Problem description: Copy out the records precisely, omitting pictures.

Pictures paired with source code
------------------------

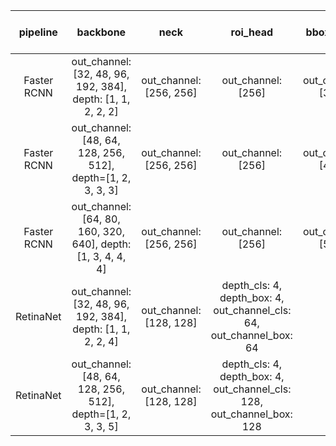 |   pipeline  |                           backbone                           |           neck          |                                roi_head                                |      bbox_head     |  mAP  | mAP with calib | latency(ms) | GFLOPs | hardware |     backend     | data type | batch size | model |
|:-----------:|:------------------------------------------------------------:|:-----------------------:|:----------------------------------------------------------------------:|:------------------:|:-----:|----------------|:-----------:|:------:|:--------:|:---------------:|:---------:|:----------:|:----------:|
| Faster RCNN | out_channel: [32, 48, 96, 192, 384], depth: [1, 1, 2, 2, 2]  | out_channel: [256, 256] | out_channel: [256]                                                     | out_channel: [384] | 35.18 | 36.83          | 1531.2      | -      | cpu      | ppl2            | fp32      | 1          | [ckpt](http://spring.sensetime.com/drop/#/UP/det/ckpt_e300_fpn.pth) |
| Faster RCNN | out_channel: [48, 64, 128, 256, 512], depth=[1, 2, 3, 3, 3]  | out_channel: [256, 256] | out_channel: [256]                                                     | out_channel: [448] | 39.29 | 39.56          | 1787.4      | -      | cpu      | ppl2            | fp32      | 1          | [ckpt](http://spring.sensetime.com/drop/#/UP/det/ckpt_e300_fpn.pth) |
| Faster RCNN | out_channel: [64, 80, 160, 320, 640], depth: [1, 3, 4, 4, 4] | out_channel: [256, 256] | out_channel: [256]                                                     | out_channel: [512] | 39.06 | 39.92          | 2173.8      | -      | cpu      | ppl2            | fp32      | 1          | [ckpt](http://spring.sensetime.com/drop/#/UP/det/ckpt_e300_fpn.pth) |
| RetinaNet   | out_channel: [32, 48, 96, 192, 384], depth: [1, 1, 2, 2, 4]  | out_channel: [128, 128] | depth_cls: 4, depth_box: 4, out_channel_cls: 64, out_channel_box: 64   | -                  | 38.17 | 38.56          | 38.35       | 18.97  | T4       | cuda11.0-trt7.1 | int8      | 64         | [ckpt](http://spring.sensetime.com/drop/#/UP/det/ckpt_e500_ret.pth) |
| RetinaNet   | out_channel: [48, 64, 128, 256, 512], depth=[1, 2, 3, 3, 5]  | out_channel: [128, 128] | depth_cls: 4, depth_box: 4, out_channel_cls: 128, out_channel_box: 128 | -                  | 41.3  | 40.83          | 67.89       | 48.54  | T4       | cuda11.0-trt7.1 | int8      | 64         | [ckpt](http://spring.sensetime.com/drop/#/UP/det/ckpt_e500_ret.pth) |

------------------------

Solution:
 |   pipeline  |                           backbone                           |           neck          |                                roi_head                                |      bbox_head     |  mAP  | mAP with calib | latency(ms) | GFLOPs | hardware |     backend     | data type | batch size | model |
|:-----------:|:------------------------------------------------------------:|:-----------------------:|:----------------------------------------------------------------------:|:------------------:|:-----:|----------------|:-----------:|:------:|:--------:|:---------------:|:---------:|:----------:|:----------:|
| Faster RCNN | out_channel: [32, 48, 96, 192, 384], depth: [1, 1, 2, 2, 2]  | out_channel: [256, 256] | out_channel: [256]                                                     | out_channel: [384] | 35.18 | 36.83          | 1531.2      | -      | cpu      | ppl2            | fp32      | 1          | [ckpt](http://spring.sensetime.com/drop/#/UP/det/ckpt_e300_fpn.pth) |
| Faster RCNN | out_channel: [48, 64, 128, 256, 512], depth=[1, 2, 3, 3, 3]  | out_channel: [256, 256] | out_channel: [256]                                                     | out_channel: [448] | 39.29 | 39.56          | 1787.4      | -      | cpu      | ppl2            | fp32      | 1          | [ckpt](http://spring.sensetime.com/drop/#/UP/det/ckpt_e300_fpn.pth) |
| Faster RCNN | out_channel: [64, 80, 160, 320, 640], depth: [1, 3, 4, 4, 4] | out_channel: [256, 256] | out_channel: [256]                                                     | out_channel: [512] | 39.06 | 39.92          | 2173.8      | -      | cpu      | ppl2            | fp32      | 1          | [ckpt](http://spring.sensetime.com/drop/#/UP/det/ckpt_e300_fpn.pth) |
| RetinaNet   | out_channel: [32, 48, 96, 192, 384], depth: [1, 1, 2, 2, 4]  | out_channel: [128, 128] | depth_cls: 4, depth_box: 4, out_channel_cls: 64, out_channel_box: 64   | -                  | 38.17 | 38.56          | 38.35       | 18.97  | T4       | cuda11.0-trt7.1 | int8      | 64         | [ckpt](http://spring.sensetime.com/drop/#/UP/det/ckpt_e500_ret.pth) |
| RetinaNet   | out_channel: [48, 64, 128, 256, 512], depth=[1, 2, 3, 3, 5]  | out_channel: [128, 128] | depth_cls: 4, depth_box: 4, out_channel_cls: 128, out_channel_box: 128 | -                  | 41.3  | 40.83          | 67.89       | 48.54  | T4       | cuda11.0-trt7.1 | int8      | 64         | [ckpt](http://spring.sensetime.com/drop/#/UP/det/ckpt_e500_ret.pth) |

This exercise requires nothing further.